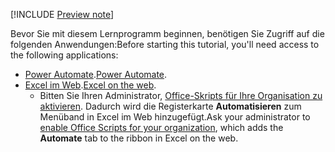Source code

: [!INCLUDE [Preview note](../includes/preview-note.md)]

<span data-ttu-id="3657f-101">Bevor Sie mit diesem Lernprogramm beginnen, benötigen Sie Zugriff auf die folgenden Anwendungen:</span><span class="sxs-lookup"><span data-stu-id="3657f-101">Before starting this tutorial, you'll need access to the following applications:</span></span>

- <span data-ttu-id="3657f-102">[Power Automate](/power-automate/organization-q-and-a).</span><span class="sxs-lookup"><span data-stu-id="3657f-102">[Power Automate](/power-automate/organization-q-and-a).</span></span>
- <span data-ttu-id="3657f-103">[Excel im Web](https://www.office.com/launch/excel).</span><span class="sxs-lookup"><span data-stu-id="3657f-103">[Excel on the web](https://www.office.com/launch/excel).</span></span>
  - <span data-ttu-id="3657f-104">Bitten Sie Ihren Administrator, [Office-Skripts für Ihre Organisation zu aktivieren](https://support.office.com/article/office-scripts-settings-in-m365-19d3c51a-6ca2-40ab-978d-60fa49554dcf). Dadurch wird die Registerkarte **Automatisieren** zum Menüband in Excel im Web hinzugefügt.</span><span class="sxs-lookup"><span data-stu-id="3657f-104">Ask your administrator to [enable Office Scripts for your organization](https://support.office.com/article/office-scripts-settings-in-m365-19d3c51a-6ca2-40ab-978d-60fa49554dcf), which adds the **Automate** tab to the ribbon in Excel on the web.</span></span>
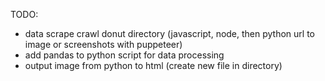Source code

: TODO:

  - data scrape crawl donut directory (javascript, node, then python url to image or screenshots with puppeteer)
  - add pandas to python script for data processing
  - output image from python to html (create new file in directory)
___
• Required work: For the listing above, print only the lines starting at the line containing "[!INCLUDE [Preview note](../includes/preview-note.md)]" and ending at the line containing "on the web](https://www.office.com/launch/excel).</span></span>", exactly, both included.

• Reply to the task:
: [!INCLUDE [Preview note](../includes/preview-note.md)]

<span data-ttu-id="3657f-101">Bevor Sie mit diesem Lernprogramm beginnen, benötigen Sie Zugriff auf die folgenden Anwendungen:</span><span class="sxs-lookup"><span data-stu-id="3657f-101">Before starting this tutorial, you'll need access to the following applications:</span></span>

- <span data-ttu-id="3657f-102">[Power Automate](/power-automate/organization-q-and-a).</span><span class="sxs-lookup"><span data-stu-id="3657f-102">[Power Automate](/power-automate/organization-q-and-a).</span></span>
- <span data-ttu-id="3657f-103">[Excel im Web](https://www.office.com/launch/excel).</span><span class="sxs-lookup"><span data-stu-id="3657f-103">[Excel on the web](https://www.office.com/launch/excel).</span></span>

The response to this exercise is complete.